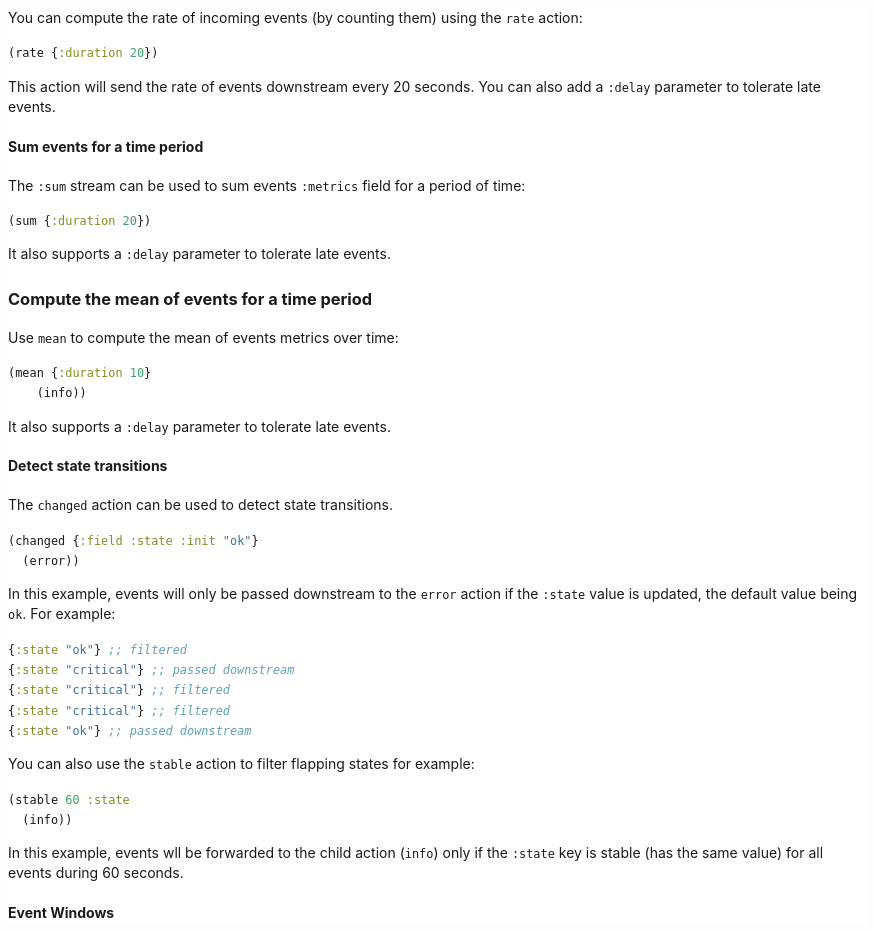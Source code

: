 You can compute the rate of incoming events (by counting them) using the `rate` action:

```clojure
(rate {:duration 20})
```

This action will send the rate of events downstream every 20 seconds. You can also add a `:delay` parameter to tolerate late events.

#### Sum events for a time period

The `:sum` stream can be used to sum events `:metrics` field for a period of time:

```clojure
(sum {:duration 20})
```

It also supports a `:delay` parameter to tolerate late events.

### Compute the mean of events for a time period

Use `mean` to compute the mean of events metrics over time:

```clojure
(mean {:duration 10}
    (info))
```

It also supports a `:delay` parameter to tolerate late events.

#### Detect state transitions

The `changed` action can be used to detect state transitions.

```clojure
(changed {:field :state :init "ok"}
  (error))
```

In this example, events will only be passed downstream to the `error` action if the `:state` value is updated, the default value being `ok`. For example:

```clojure
{:state "ok"} ;; filtered
{:state "critical"} ;; passed downstream
{:state "critical"} ;; filtered
{:state "critical"} ;; filtered
{:state "ok"} ;; passed downstream
```

You can also use the `stable` action to filter flapping states for example:

```clojure
(stable 60 :state
  (info))
```

In this example, events wll be forwarded to the child action (`info`) only if the `:state` key is stable (has the same value) for all events during 60 seconds.

#### Event Windows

The task:
Pull every line containing the string "duration" out of the data above and copy it.

Solution for this task:
(rate {:duration 20})
(sum {:duration 20})
(mean {:duration 10}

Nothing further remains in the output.